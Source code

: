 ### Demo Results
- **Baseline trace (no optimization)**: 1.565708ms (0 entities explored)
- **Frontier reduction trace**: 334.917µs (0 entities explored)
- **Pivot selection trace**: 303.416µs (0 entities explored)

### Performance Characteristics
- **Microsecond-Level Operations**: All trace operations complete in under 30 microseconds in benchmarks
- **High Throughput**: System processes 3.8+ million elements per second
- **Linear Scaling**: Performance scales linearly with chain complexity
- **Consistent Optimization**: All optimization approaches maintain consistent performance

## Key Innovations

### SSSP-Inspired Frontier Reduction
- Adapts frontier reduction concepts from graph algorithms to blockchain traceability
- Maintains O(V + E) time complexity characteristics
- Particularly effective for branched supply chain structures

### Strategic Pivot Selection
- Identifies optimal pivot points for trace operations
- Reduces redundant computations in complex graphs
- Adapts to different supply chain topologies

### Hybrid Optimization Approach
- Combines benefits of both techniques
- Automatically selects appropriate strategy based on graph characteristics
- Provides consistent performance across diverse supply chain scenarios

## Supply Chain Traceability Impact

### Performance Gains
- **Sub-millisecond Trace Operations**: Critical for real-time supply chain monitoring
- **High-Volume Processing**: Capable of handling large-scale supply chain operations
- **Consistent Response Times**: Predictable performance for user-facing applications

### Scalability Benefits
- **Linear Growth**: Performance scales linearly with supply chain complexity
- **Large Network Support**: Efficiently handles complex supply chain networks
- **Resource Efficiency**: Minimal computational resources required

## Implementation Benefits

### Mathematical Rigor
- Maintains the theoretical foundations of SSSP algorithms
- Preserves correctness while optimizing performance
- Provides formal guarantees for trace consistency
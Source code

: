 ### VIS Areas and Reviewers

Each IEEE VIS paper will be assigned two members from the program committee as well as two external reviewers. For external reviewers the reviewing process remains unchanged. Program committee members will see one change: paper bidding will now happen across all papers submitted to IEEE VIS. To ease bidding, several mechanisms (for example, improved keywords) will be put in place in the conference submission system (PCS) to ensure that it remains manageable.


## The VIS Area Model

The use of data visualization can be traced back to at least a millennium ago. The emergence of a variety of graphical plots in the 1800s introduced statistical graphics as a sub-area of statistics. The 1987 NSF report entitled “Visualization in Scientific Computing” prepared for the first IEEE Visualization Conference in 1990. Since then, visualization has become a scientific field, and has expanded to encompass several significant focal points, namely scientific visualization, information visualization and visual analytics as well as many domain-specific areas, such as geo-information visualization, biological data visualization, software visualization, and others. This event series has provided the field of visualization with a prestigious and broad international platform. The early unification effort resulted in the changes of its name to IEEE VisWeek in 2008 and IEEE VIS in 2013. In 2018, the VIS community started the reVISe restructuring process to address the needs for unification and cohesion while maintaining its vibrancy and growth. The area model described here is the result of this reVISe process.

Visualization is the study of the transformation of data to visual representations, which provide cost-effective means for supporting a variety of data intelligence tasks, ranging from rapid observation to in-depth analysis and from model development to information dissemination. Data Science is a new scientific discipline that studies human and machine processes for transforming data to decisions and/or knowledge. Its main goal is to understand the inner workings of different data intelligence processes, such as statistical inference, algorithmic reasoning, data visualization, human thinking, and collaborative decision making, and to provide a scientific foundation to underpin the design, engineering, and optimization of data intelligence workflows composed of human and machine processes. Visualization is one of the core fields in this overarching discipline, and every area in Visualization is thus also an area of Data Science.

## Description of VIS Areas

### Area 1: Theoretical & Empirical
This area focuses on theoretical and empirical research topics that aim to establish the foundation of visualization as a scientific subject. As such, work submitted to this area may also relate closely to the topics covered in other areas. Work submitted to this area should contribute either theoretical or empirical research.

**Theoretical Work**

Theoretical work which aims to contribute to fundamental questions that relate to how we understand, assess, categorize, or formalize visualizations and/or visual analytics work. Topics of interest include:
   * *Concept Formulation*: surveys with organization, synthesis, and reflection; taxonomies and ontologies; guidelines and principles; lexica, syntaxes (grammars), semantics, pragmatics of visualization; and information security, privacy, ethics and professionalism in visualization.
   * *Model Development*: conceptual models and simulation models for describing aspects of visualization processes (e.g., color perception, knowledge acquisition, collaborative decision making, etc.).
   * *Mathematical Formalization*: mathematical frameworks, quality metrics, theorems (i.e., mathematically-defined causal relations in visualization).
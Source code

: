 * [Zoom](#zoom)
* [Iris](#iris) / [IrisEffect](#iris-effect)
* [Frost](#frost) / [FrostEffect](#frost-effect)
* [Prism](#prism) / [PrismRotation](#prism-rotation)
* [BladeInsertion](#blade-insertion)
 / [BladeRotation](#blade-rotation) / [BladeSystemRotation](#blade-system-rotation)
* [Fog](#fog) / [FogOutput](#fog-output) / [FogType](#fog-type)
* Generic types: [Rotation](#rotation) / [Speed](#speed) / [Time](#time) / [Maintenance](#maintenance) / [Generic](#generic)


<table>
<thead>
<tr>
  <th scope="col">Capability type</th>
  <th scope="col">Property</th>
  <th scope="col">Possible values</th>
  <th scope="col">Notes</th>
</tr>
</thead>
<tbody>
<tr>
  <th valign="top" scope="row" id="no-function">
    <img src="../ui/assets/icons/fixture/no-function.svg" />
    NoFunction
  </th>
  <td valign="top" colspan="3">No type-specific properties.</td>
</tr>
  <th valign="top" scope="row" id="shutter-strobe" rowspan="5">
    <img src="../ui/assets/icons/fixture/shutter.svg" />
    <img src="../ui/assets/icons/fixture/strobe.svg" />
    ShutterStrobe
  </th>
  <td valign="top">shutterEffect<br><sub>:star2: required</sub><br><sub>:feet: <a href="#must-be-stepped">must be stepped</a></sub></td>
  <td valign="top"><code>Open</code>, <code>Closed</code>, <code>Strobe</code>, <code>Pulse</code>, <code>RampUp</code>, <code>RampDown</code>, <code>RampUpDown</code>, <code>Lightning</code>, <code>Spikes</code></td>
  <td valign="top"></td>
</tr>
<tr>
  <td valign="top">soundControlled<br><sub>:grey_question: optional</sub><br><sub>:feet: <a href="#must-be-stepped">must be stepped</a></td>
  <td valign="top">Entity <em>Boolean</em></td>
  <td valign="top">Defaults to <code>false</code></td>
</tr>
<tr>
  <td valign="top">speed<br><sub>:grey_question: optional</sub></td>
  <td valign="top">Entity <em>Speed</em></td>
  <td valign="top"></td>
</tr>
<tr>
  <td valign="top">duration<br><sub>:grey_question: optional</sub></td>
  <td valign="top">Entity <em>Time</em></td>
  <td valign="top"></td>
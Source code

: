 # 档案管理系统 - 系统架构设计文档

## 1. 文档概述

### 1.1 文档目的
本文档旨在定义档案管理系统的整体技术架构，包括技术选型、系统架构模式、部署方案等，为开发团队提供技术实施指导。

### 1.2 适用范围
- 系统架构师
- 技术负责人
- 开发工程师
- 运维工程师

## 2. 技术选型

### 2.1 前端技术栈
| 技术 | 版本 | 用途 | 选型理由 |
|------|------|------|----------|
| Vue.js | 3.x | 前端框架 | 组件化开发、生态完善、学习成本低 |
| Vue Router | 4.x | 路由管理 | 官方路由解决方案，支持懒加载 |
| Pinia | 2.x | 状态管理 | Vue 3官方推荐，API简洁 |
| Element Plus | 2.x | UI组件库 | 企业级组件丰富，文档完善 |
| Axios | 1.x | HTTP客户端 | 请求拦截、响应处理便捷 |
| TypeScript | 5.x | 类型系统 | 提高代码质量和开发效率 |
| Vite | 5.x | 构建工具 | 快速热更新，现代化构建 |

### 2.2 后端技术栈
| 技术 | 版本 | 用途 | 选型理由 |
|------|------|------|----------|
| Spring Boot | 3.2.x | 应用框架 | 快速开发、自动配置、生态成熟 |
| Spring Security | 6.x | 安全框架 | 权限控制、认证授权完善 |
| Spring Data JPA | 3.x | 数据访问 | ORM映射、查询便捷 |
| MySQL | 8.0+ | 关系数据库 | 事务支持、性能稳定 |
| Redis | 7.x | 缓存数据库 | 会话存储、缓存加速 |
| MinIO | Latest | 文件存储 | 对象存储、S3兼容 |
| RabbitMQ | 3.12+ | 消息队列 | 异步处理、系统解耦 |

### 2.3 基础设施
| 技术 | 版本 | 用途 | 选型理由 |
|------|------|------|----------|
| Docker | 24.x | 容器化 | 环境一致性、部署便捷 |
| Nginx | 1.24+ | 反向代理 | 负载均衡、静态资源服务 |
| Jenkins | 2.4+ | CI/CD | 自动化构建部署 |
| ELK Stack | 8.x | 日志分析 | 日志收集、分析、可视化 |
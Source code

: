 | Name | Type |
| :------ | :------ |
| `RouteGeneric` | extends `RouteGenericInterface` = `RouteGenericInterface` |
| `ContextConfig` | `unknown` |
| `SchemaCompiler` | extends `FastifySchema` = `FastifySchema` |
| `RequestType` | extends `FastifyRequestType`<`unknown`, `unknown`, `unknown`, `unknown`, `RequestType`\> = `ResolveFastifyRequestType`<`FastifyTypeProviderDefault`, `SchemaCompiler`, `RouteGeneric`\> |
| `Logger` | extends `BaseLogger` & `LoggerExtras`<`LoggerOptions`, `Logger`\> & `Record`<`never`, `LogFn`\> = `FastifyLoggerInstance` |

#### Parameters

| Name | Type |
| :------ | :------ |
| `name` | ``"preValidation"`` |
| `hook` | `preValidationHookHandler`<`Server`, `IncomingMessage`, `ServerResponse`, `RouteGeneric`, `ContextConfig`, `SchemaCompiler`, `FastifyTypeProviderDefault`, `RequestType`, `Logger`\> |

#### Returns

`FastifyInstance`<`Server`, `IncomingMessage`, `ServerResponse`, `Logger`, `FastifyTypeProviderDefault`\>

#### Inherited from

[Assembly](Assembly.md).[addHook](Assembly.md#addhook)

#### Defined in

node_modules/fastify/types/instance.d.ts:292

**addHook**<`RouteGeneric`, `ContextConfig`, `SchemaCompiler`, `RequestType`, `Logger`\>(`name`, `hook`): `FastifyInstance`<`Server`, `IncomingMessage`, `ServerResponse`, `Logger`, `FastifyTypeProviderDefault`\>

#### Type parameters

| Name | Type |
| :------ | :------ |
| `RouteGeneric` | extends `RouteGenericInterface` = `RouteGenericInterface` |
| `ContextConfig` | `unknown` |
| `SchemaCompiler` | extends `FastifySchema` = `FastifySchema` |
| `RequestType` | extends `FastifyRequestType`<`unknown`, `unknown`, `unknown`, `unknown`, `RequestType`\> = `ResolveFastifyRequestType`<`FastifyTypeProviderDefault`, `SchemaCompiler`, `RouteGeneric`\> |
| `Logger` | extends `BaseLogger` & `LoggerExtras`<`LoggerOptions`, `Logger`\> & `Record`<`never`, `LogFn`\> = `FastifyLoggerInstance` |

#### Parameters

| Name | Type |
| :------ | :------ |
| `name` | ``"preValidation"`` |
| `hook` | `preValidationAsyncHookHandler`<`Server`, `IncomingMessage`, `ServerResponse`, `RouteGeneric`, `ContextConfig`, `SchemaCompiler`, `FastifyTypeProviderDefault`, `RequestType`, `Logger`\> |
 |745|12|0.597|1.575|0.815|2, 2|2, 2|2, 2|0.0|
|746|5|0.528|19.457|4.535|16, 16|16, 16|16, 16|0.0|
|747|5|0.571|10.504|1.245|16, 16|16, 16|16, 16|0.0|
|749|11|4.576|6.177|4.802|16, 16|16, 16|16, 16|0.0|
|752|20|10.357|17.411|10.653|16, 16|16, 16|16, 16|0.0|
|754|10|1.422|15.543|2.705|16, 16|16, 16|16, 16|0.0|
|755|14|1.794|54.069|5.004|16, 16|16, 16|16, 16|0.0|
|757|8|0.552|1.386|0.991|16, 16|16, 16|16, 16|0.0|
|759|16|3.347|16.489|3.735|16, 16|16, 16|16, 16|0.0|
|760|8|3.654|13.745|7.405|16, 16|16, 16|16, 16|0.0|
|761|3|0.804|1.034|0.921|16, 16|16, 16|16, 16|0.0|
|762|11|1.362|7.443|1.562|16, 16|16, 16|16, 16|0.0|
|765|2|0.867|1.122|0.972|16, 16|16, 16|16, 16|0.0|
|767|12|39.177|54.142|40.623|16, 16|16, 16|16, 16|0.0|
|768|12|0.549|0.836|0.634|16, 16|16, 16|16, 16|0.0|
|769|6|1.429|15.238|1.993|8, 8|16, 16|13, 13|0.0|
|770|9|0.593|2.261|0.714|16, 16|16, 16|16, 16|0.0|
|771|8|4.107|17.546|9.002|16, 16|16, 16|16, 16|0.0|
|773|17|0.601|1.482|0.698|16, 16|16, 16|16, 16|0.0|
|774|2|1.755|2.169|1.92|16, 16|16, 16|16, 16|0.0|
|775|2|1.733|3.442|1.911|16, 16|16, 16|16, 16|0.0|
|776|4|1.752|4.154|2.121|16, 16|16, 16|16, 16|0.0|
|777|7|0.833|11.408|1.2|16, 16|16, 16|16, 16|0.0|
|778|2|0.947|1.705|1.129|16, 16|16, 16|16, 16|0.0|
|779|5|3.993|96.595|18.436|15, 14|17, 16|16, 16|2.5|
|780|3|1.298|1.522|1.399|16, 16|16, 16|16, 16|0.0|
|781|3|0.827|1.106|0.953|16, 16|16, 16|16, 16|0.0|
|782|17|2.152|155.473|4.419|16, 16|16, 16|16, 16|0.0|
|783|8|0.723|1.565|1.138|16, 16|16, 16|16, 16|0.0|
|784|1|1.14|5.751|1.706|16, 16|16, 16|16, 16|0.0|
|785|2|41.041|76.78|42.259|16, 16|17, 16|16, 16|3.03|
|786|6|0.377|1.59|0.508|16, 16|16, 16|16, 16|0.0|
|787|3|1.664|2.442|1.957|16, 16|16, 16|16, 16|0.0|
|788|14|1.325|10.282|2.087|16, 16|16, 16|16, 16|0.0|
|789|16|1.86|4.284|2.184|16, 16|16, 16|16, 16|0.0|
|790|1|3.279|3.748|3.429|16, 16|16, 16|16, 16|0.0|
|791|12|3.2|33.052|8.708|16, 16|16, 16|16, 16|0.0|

********

*EXERCISE OBJECTIVE*.
Only the lines above starting at the line that holds "- **Consistent Optimization**: All" and ending at the line that holds "Each IEEE VIS" are to be repeated, exactly and in full.

*EXERCISE OUTPUT*.
- **Consistent Optimization**: All optimization approaches maintain consistent performance

## Key Innovations

### SSSP-Inspired Frontier Reduction
- Adapts frontier reduction concepts from graph algorithms to blockchain traceability
- Maintains O(V + E) time complexity characteristics
- Particularly effective for branched supply chain structures

### Strategic Pivot Selection
- Identifies optimal pivot points for trace operations
- Reduces redundant computations in complex graphs
- Adapts to different supply chain topologies

### Hybrid Optimization Approach
- Combines benefits of both techniques
- Automatically selects appropriate strategy based on graph characteristics
- Provides consistent performance across diverse supply chain scenarios

## Supply Chain Traceability Impact

### Performance Gains
- **Sub-millisecond Trace Operations**: Critical for real-time supply chain monitoring
- **High-Volume Processing**: Capable of handling large-scale supply chain operations
- **Consistent Response Times**: Predictable performance for user-facing applications

### Scalability Benefits
- **Linear Growth**: Performance scales linearly with supply chain complexity
- **Large Network Support**: Efficiently handles complex supply chain networks
- **Resource Efficiency**: Minimal computational resources required

## Implementation Benefits

### Mathematical Rigor
- Maintains the theoretical foundations of SSSP algorithms
- Preserves correctness while optimizing performance
- Provides formal guarantees for trace consistency
Source code

: ### VIS Areas and Reviewers

Each IEEE VIS paper will be assigned two members from the program committee as well as two external reviewers. For external reviewers the reviewing process remains unchanged. Program committee members will see one change: paper bidding will now happen across all papers submitted to IEEE VIS. To ease bidding, several mechanisms (for example, improved keywords) will be put in place in the conference submission system (PCS) to ensure that it remains manageable.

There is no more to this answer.